- _EXERCISE DETAILS_
Reproduce only the lines of the material below that start at the line containing "August 20, 2025" and stop at the line containing "- 50+ total". Keep both end lines.

DATA UNDER STUDY below:

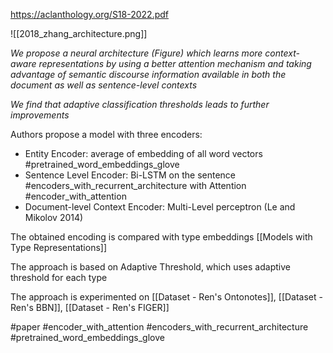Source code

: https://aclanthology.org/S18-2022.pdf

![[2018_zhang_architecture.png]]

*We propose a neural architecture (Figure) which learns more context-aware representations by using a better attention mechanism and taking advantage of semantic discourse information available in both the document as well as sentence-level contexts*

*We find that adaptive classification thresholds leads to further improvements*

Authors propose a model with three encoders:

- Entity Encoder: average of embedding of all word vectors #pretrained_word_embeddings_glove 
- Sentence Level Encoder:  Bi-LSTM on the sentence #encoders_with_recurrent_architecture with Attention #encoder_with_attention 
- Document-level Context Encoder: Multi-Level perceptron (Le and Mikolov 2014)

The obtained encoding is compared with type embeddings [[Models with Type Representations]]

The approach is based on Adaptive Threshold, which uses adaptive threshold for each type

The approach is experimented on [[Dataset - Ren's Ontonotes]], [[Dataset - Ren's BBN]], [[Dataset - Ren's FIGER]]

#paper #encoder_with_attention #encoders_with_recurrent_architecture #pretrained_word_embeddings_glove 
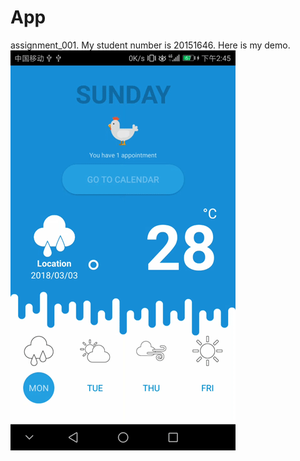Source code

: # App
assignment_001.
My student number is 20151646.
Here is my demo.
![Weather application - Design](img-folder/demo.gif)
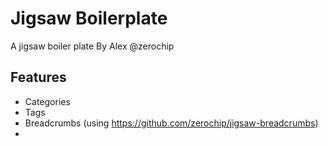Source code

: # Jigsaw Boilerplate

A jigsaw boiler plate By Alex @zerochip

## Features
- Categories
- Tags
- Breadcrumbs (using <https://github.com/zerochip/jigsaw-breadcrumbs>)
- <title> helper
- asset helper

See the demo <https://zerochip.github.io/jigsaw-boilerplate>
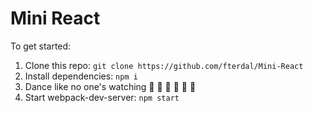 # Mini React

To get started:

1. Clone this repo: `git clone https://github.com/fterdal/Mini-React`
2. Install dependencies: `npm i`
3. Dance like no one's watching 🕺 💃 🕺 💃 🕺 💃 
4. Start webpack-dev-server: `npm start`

End of DATA UNDER STUDY.
DATA UNDER STUDY below:

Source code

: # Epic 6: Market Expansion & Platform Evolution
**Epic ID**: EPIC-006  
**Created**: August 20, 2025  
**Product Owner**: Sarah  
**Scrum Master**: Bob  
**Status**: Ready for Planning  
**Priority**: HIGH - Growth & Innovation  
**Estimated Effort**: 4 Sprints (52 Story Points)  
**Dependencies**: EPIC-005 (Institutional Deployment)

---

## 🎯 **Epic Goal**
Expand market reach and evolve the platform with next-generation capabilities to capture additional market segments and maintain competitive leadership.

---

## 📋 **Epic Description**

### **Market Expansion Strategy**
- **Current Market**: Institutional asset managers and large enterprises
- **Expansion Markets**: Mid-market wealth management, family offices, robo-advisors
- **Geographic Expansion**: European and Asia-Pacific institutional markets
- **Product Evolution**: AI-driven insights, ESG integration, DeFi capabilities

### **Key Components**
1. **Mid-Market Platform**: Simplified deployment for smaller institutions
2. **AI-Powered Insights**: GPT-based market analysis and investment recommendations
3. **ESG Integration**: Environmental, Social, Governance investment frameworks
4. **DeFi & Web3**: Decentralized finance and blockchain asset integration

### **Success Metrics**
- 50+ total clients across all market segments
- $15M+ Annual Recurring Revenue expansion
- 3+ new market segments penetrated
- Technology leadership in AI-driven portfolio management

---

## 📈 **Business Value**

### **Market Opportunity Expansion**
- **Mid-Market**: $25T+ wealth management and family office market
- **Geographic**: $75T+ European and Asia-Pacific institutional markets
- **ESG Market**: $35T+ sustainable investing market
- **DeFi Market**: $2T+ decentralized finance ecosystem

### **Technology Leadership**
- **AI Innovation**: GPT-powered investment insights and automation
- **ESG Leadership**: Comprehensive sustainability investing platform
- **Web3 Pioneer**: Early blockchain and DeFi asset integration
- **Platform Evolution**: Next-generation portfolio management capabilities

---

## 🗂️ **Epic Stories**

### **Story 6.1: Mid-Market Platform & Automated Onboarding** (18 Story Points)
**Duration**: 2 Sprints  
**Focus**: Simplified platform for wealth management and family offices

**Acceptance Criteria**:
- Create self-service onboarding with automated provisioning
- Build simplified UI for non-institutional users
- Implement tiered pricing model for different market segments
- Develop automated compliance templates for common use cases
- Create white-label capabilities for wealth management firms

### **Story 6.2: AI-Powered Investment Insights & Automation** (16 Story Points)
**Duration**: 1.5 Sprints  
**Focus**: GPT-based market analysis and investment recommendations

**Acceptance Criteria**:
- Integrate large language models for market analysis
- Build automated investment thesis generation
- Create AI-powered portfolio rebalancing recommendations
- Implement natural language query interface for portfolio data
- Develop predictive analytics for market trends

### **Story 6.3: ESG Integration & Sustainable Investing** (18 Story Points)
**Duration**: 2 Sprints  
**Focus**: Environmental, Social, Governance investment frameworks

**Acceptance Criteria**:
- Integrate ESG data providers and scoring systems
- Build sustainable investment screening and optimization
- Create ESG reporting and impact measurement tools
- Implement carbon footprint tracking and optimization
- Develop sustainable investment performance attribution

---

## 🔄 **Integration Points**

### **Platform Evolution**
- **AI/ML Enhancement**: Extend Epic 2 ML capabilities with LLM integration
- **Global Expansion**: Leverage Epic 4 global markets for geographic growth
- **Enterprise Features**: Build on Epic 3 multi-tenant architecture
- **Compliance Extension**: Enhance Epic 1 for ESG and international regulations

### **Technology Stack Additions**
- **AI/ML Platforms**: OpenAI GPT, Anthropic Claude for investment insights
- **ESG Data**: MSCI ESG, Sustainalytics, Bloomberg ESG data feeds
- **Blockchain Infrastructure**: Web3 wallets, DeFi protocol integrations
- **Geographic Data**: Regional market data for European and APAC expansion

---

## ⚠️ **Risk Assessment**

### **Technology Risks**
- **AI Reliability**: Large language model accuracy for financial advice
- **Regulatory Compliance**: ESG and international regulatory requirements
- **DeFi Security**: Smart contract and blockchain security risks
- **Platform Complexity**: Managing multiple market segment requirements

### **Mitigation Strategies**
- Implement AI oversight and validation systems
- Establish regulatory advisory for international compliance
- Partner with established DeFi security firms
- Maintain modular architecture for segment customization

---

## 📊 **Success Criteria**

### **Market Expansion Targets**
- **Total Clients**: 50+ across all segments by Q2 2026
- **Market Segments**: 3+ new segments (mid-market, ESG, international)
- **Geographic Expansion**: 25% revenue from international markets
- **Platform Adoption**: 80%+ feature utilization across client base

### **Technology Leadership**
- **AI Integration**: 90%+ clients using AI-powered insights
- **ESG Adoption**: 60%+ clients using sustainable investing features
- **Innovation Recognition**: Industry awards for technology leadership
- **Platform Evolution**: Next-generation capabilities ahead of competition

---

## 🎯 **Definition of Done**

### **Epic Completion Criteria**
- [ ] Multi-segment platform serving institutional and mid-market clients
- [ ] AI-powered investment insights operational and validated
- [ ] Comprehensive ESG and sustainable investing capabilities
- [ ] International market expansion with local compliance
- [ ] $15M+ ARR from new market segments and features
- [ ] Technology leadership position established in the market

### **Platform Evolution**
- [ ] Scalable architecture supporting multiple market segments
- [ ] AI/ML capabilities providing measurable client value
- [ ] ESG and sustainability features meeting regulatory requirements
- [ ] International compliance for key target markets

End of DATA UNDER STUDY.
DATA UNDER STUDY below:

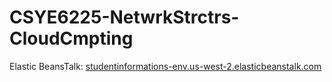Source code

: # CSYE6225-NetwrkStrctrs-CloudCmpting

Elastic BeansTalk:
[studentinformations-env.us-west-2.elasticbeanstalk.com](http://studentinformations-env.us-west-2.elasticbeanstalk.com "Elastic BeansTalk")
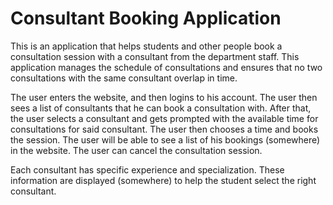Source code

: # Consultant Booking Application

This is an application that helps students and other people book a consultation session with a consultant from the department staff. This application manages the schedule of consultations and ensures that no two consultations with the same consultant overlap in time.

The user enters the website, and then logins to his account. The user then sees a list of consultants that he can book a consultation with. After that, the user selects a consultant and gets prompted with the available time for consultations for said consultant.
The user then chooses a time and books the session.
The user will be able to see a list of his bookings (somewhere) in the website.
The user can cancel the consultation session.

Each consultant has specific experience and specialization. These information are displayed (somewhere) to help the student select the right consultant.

End of DATA UNDER STUDY.

- _PROBLEM SOLUTION_
**Created**: August 20, 2025  
**Product Owner**: Sarah  
**Scrum Master**: Bob  
**Status**: Ready for Planning  
**Priority**: HIGH - Growth & Innovation  
**Estimated Effort**: 4 Sprints (52 Story Points)  
**Dependencies**: EPIC-005 (Institutional Deployment)

---

## 🎯 **Epic Goal**
Expand market reach and evolve the platform with next-generation capabilities to capture additional market segments and maintain competitive leadership.

---

## 📋 **Epic Description**

### **Market Expansion Strategy**
- **Current Market**: Institutional asset managers and large enterprises
- **Expansion Markets**: Mid-market wealth management, family offices, robo-advisors
- **Geographic Expansion**: European and Asia-Pacific institutional markets
- **Product Evolution**: AI-driven insights, ESG integration, DeFi capabilities

### **Key Components**
1. **Mid-Market Platform**: Simplified deployment for smaller institutions
2. **AI-Powered Insights**: GPT-based market analysis and investment recommendations
3. **ESG Integration**: Environmental, Social, Governance investment frameworks
4. **DeFi & Web3**: Decentralized finance and blockchain asset integration

### **Success Metrics**
- 50+ total clients across all market segments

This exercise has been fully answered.